▶ [What to work on]:
Once the line containing "for **NeoForge 21.8.46+**." is found in the entries below, restate it and each following line word for word, stopping after the line containing "- 🎒 **Items:**".

▶ [Records shown]:
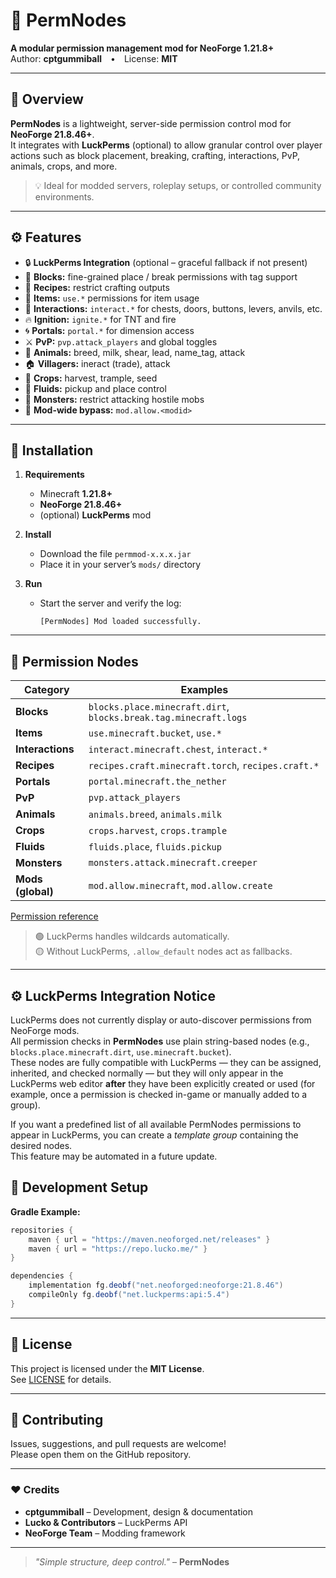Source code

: # 🧩 PermNodes

**A modular permission management mod for NeoForge 1.21.8+**  
Author: **cptgummiball** • License: **MIT**

---

## 📖 Overview

**PermNodes** is a lightweight, server-side permission control mod for **NeoForge 21.8.46+**.  
It integrates with **LuckPerms** (optional) to allow granular control over player actions such as block placement, breaking, crafting, interactions, PvP, animals, crops, and more.

> 💡 Ideal for modded servers, roleplay setups, or controlled community environments.

---

## ⚙️ Features

- 🔒 **LuckPerms Integration** (optional – graceful fallback if not present)  
- 🧱 **Blocks:** fine-grained place / break permissions with tag support  
- 🧰 **Recipes:** restrict crafting outputs  
- 🎒 **Items:** `use.*` permissions for item usage  
- 🚪 **Interactions:** `interact.*` for chests, doors, buttons, levers, anvils, etc.  
- 🔥 **Ignition:** `ignite.*` for TNT and fire  
- 🌀 **Portals:** `portal.*` for dimension access  
- ⚔️ **PvP:** `pvp.attack_players` and global toggles  
- 🐄 **Animals:** breed, milk, shear, lead, name_tag, attack
- 🏠 **Villagers:** ineract (trade), attack
- 🌾 **Crops:** harvest, trample, seed  
- 🌊 **Fluids:** pickup and place control  
- 👾 **Monsters:** restrict attacking hostile mobs  
- 🧩 **Mod-wide bypass:** `mod.allow.<modid>`

---

## 🔧 Installation

1. **Requirements**
   - Minecraft **1.21.8+**
   - **NeoForge 21.8.46+**
   - (optional) **LuckPerms** mod

2. **Install**
   - Download the file `permmod-x.x.x.jar`
   - Place it in your server’s `mods/` directory

3. **Run**
   - Start the server and verify the log:
     ```
     [PermNodes] Mod loaded successfully.
     ```

---

## 🔑 Permission Nodes

| Category | Examples |
|-----------|-----------|
| **Blocks** | `blocks.place.minecraft.dirt`, `blocks.break.tag.minecraft.logs` |
| **Items** | `use.minecraft.bucket`, `use.*` |
| **Interactions** | `interact.minecraft.chest`, `interact.*` |
| **Recipes** | `recipes.craft.minecraft.torch`, `recipes.craft.*` |
| **Portals** | `portal.minecraft.the_nether` |
| **PvP** | `pvp.attack_players` |
| **Animals** | `animals.breed`, `animals.milk` |
| **Crops** | `crops.harvest`, `crops.trample` |
| **Fluids** | `fluids.place`, `fluids.pickup` |
| **Monsters** | `monsters.attack.minecraft.creeper` |
| **Mods (global)** | `mod.allow.minecraft`, `mod.allow.create` |

[Permission reference](./Permission_Reference.md)

> 🟢 LuckPerms handles wildcards automatically.  
> 🟡 Without LuckPerms, `.allow_default` nodes act as fallbacks.

---

## ⚙️ LuckPerms Integration Notice

LuckPerms does not currently display or auto-discover permissions from NeoForge mods.  
All permission checks in **PermNodes** use plain string-based nodes (e.g., `blocks.place.minecraft.dirt`, `use.minecraft.bucket`).  
These nodes are fully compatible with LuckPerms — they can be assigned, inherited, and checked normally — but they will only appear in the LuckPerms web editor **after** they have been explicitly created or used (for example, once a permission is checked in-game or manually added to a group).

If you want a predefined list of all available PermNodes permissions to appear in LuckPerms, you can create a *template group* containing the desired nodes.  
This feature may be automated in a future update.

## 🧩 Development Setup

**Gradle Example:**
```groovy
repositories {
    maven { url = "https://maven.neoforged.net/releases" }
    maven { url = "https://repo.lucko.me/" }
}

dependencies {
    implementation fg.deobf("net.neoforged:neoforge:21.8.46")
    compileOnly fg.deobf("net.luckperms:api:5.4")
}
```

---

## 📜 License

This project is licensed under the **MIT License**.  
See [LICENSE](./LICENSE) for details.

---

## 🤝 Contributing

Issues, suggestions, and pull requests are welcome!  
Please open them on the GitHub repository.

---

### ❤️ Credits

- **cptgummiball** – Development, design & documentation  
- **Lucko & Contributors** – LuckPerms API  
- **NeoForge Team** – Modding framework  

---

> _"Simple structure, deep control."_ – **PermNodes**
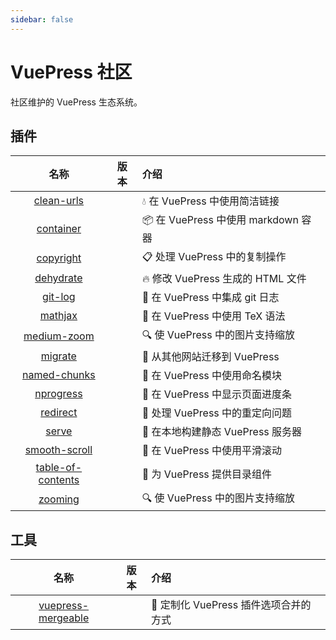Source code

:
 ```yaml
---
sidebar: false
---
```


# VuePress 社区

社区维护的 VuePress 生态系统。

## 插件

|                        名称                         |                        版本                        | 介绍                                         |
| :-------------------------------------------------: | :------------------------------------------------: | :------------------------------------------- |
|        [clean-urls](./plugins/clean-urls.md)        |    <NpmLink pkg="vuepress-plugin-clean-urls"/>     | :droplet: 在 VuePress 中使用简洁链接         |
|         [container](./plugins/container.md)         |     <NpmLink pkg="vuepress-plugin-container"/>     | :package: 在 VuePress 中使用 markdown 容器   |
|         [copyright](./plugins/copyright.md)         |     <NpmLink pkg="vuepress-plugin-copyright"/>     | :clipboard: 处理 VuePress 中的复制操作       |
|         [dehydrate](./plugins/dehydrate.md)         |     <NpmLink pkg="vuepress-plugin-dehydrate"/>     | :fire: 修改 VuePress 生成的 HTML 文件        |
|           [git-log](./plugins/git-log.md)           |      <NpmLink pkg="vuepress-plugin-git-log"/>      | :floppy_disk: 在 VuePress 中集成 git 日志    |
|           [mathjax](./plugins/mathjax.md)           |      <NpmLink pkg="vuepress-plugin-mathjax"/>      | :page_with_curl: 在 VuePress 中使用 TeX 语法 |
|       [medium-zoom](./plugins/medium-zoom.md)       |    <NpmLink pkg="vuepress-plugin-medium-zoom"/>    | :mag: 使 VuePress 中的图片支持缩放           |
|           [migrate](./plugins/migrate.md)           |      <NpmLink pkg="vuepress-plugin-migrate"/>      | :paw_prints: 从其他网站迁移到 VuePress       |
|      [named-chunks](./plugins/named-chunks.md)      |   <NpmLink pkg="vuepress-plugin-named-chunks"/>    | :name_badge: 在 VuePress 中使用命名模块      |
|         [nprogress](./plugins/nprogress.md)         |     <NpmLink pkg="vuepress-plugin-nprogress"/>     | :running: 在 VuePress 中显示页面进度条       |
|          [redirect](./plugins/redirect.md)          |     <NpmLink pkg="vuepress-plugin-redirect"/>      | :traffic_light: 处理 VuePress 中的重定向问题 |
|             [serve](./plugins/serve.md)             |       <NpmLink pkg="vuepress-plugin-serve"/>       | :key: 在本地构建静态 VuePress 服务器         |
|     [smooth-scroll](./plugins/smooth-scroll.md)     |   <NpmLink pkg="vuepress-plugin-smooth-scroll"/>   | :roller_coaster: 在 VuePress 中使用平滑滚动  |
| [table-of-contents](./plugins/table-of-contents.md) | <NpmLink pkg="vuepress-plugin-table-of-contents"/> | :bookmark: 为 VuePress 提供目录组件          |
|           [zooming](./plugins/zooming.md)           |      <NpmLink pkg="vuepress-plugin-zooming"/>      | :mag: 使 VuePress 中的图片支持缩放           |

## 工具

|                    名称                    |                版本                 | 介绍                                              |
| :----------------------------------------: | :---------------------------------: | :------------------------------------------------ |
| [vuepress-mergeable](./tools/mergeable.md) | <NpmLink pkg="vuepress-mergeable"/> | :crystal_ball: 定制化 VuePress 插件选项合并的方式 |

▶ [Result of the task]:
**PermNodes** is a lightweight, server-side permission control mod for **NeoForge 21.8.46+**.  
It integrates with **LuckPerms** (optional) to allow granular control over player actions such as block placement, breaking, crafting, interactions, PvP, animals, crops, and more.

> 💡 Ideal for modded servers, roleplay setups, or controlled community environments.

---

## ⚙️ Features

- 🔒 **LuckPerms Integration** (optional – graceful fallback if not present)  
- 🧱 **Blocks:** fine-grained place / break permissions with tag support  
- 🧰 **Recipes:** restrict crafting outputs  
- 🎒 **Items:** `use.*` permissions for item usage  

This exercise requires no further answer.